De rechtbank komt dan tot de slotsom dat de minister de asielaanvraag terecht heeft afgewezen als kennelijk ongegrond.
Heeft de minister aan eiser een inreisverbod mogen opleggen?
9. De rechtbank stelt tot slot vast dat het inreisverbod inmiddels geen onderwerp van geschil meer is. De minister heeft op zitting toegelicht dat het eerder opgelegde inreisverbod is opgeheven omdat aan eiser bij besluit van 6 maart 2024 een verblijfsvergunning regulier op medische gronden is verleend.

Conclusie en gevolgen

10. Het beroep is ongegrond. Dat betekent dat eiser geen gelijk krijgt en dat het bestreden besluit in stand blijft. Voor een proceskostenveroordeling bestaat geen aanleiding.

Beslissing

De rechtbank verklaart het beroep ongegrond.
Deze uitspraak is gedaan door mr. A.S. Gaastra, rechter, in aanwezigheid van mr. F.E. Brokke, griffier.
De uitspraak is uitgesproken in het openbaar en bekendgemaakt op:
Informatie over hoger beroep
Een partij die het niet eens is met deze uitspraak, kan een hogerberoepschrift sturen naar de Afdeling bestuursrechtspraak van de Raad van State waarin wordt uitgelegd waarom deze partij het niet eens is met de uitspraak. Het hogerberoepschrift moet worden ingediend binnen 1 week na de dag waarop deze uitspraak is verzonden.
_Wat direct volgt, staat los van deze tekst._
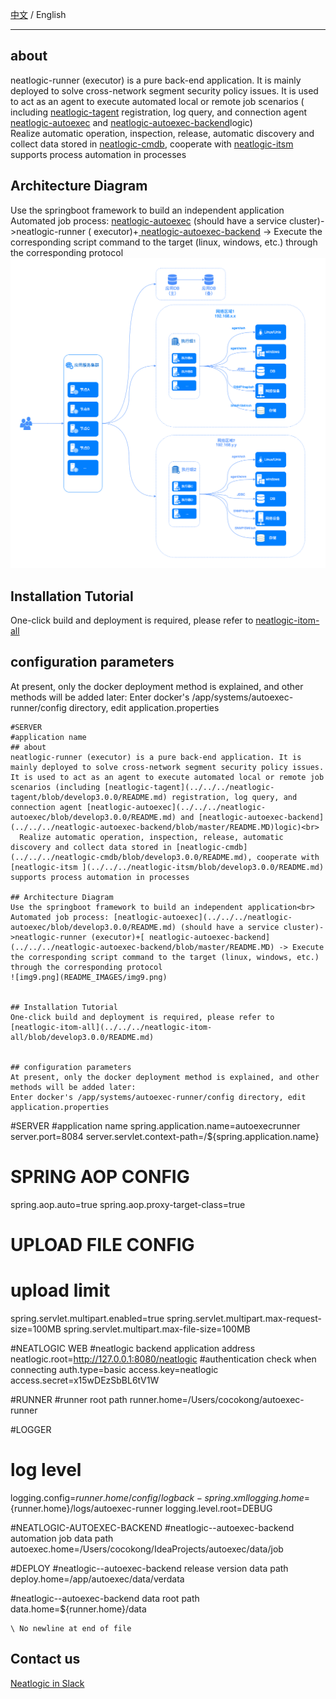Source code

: [中文](README.md) / English


---

## about

neatlogic-runner (executor) is a pure back-end application. It is mainly deployed to solve cross-network segment
security policy issues. It is used to act as an agent to execute automated local or remote job scenarios (
including [neatlogic-tagent](../../../neatlogic-tagent/blob/develop3.0.0/README.md) registration, log query, and
connection agent [neatlogic-autoexec](../../../neatlogic-autoexec/blob/develop3.0.0/README.md)
and [neatlogic-autoexec-backend](../../../neatlogic-autoexec-backend/blob/master/README.MD)logic)<br>
Realize automatic operation, inspection, release, automatic discovery and collect data stored
in [neatlogic-cmdb](../../../neatlogic-cmdb/blob/develop3.0.0/README.md), cooperate
with [neatlogic-itsm ](../../../neatlogic-itsm/blob/develop3.0.0/README.md) supports process automation in processes

## Architecture Diagram

Use the springboot framework to build an independent application<br>
Automated job process: [neatlogic-autoexec](../../../neatlogic-autoexec/blob/develop3.0.0/README.md) (should have a
service cluster)->neatlogic-runner (
executor)+[ neatlogic-autoexec-backend](../../../neatlogic-autoexec-backend/blob/master/README.MD) -> Execute the
corresponding script command to the target (linux, windows, etc.) through the corresponding protocol
![img9.png](README_IMAGES/img9.png)

## Installation Tutorial

One-click build and deployment is required, please refer
to [neatlogic-itom-all](../../../neatlogic-itom-all/blob/develop3.0.0/README.md)

## configuration parameters

At present, only the docker deployment method is explained, and other methods will be added later:
Enter docker's /app/systems/autoexec-runner/config directory, edit application.properties

```
#SERVER
#application name
## about 
neatlogic-runner (executor) is a pure back-end application. It is mainly deployed to solve cross-network segment security policy issues. It is used to act as an agent to execute automated local or remote job scenarios (including [neatlogic-tagent](../../../neatlogic-tagent/blob/develop3.0.0/README.md) registration, log query, and connection agent [neatlogic-autoexec](../../../neatlogic-autoexec/blob/develop3.0.0/README.md) and [neatlogic-autoexec-backend](../../../neatlogic-autoexec-backend/blob/master/README.MD)logic)<br>
  Realize automatic operation, inspection, release, automatic discovery and collect data stored in [neatlogic-cmdb](../../../neatlogic-cmdb/blob/develop3.0.0/README.md), cooperate with [neatlogic-itsm ](../../../neatlogic-itsm/blob/develop3.0.0/README.md) supports process automation in processes

## Architecture Diagram
Use the springboot framework to build an independent application<br>
Automated job process: [neatlogic-autoexec](../../../neatlogic-autoexec/blob/develop3.0.0/README.md) (should have a service cluster)->neatlogic-runner (executor)+[ neatlogic-autoexec-backend](../../../neatlogic-autoexec-backend/blob/master/README.MD) -> Execute the corresponding script command to the target (linux, windows, etc.) through the corresponding protocol
![img9.png](README_IMAGES/img9.png)


## Installation Tutorial
One-click build and deployment is required, please refer to [neatlogic-itom-all](../../../neatlogic-itom-all/blob/develop3.0.0/README.md)


## configuration parameters
At present, only the docker deployment method is explained, and other methods will be added later:
Enter docker's /app/systems/autoexec-runner/config directory, edit application.properties
```

#SERVER
#application name
spring.application.name=autoexecrunner
server.port=8084
server.servlet.context-path=/${spring.application.name}

# SPRING AOP CONFIG

spring.aop.auto=true
spring.aop.proxy-target-class=true

# UPLOAD FILE CONFIG

# upload limit

spring.servlet.multipart.enabled=true
spring.servlet.multipart.max-request-size=100MB
spring.servlet.multipart.max-file-size=100MB

#NEATLOGIC WEB
#neatlogic backend application address
neatlogic.root=http://127.0.0.1:8080/neatlogic
#authentication check when connecting
auth.type=basic
access.key=neatlogic
access.secret=x15wDEzSbBL6tV1W

#RUNNER
#runner root path
runner.home=/Users/cocokong/autoexec-runner

#LOGGER

# log level

logging.config=${runner.home}/config/logback-spring.xml
logging.home=${runner.home}/logs/autoexec-runner
logging.level.root=DEBUG

#NEATLOGIC-AUTOEXEC-BACKEND
#neatlogic--autoexec-backend automation job data path
autoexec.home=/Users/cocokong/IdeaProjects/autoexec/data/job

#DEPLOY
#neatlogic--autoexec-backend release version data path
deploy.home=/app/autoexec/data/verdata

#neatlogic--autoexec-backend data root path
data.home=${runner.home}/data

```
\ No newline at end of file
```

## Contact us

[Neatlogic in Slack](https://join.slack.com/t/neatlogichome/shared_invite/zt-1w037axf8-r_i2y4pPQ1Z8FxOkAbb64w)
Kan de indiener de behandeling van het hoger beroep niet afwachten, omdat de zaak spoed heeft, dan kan de indiener de voorzieningenrechter van de Afdeling bestuursrechtspraak van de Raad van State vragen om een voorlopige voorziening (een tijdelijke maatregel) te treffen.

Voetnoten

1.Zaaknummer NL19.11724 (niet gepubliceerd), r.o. 5.5.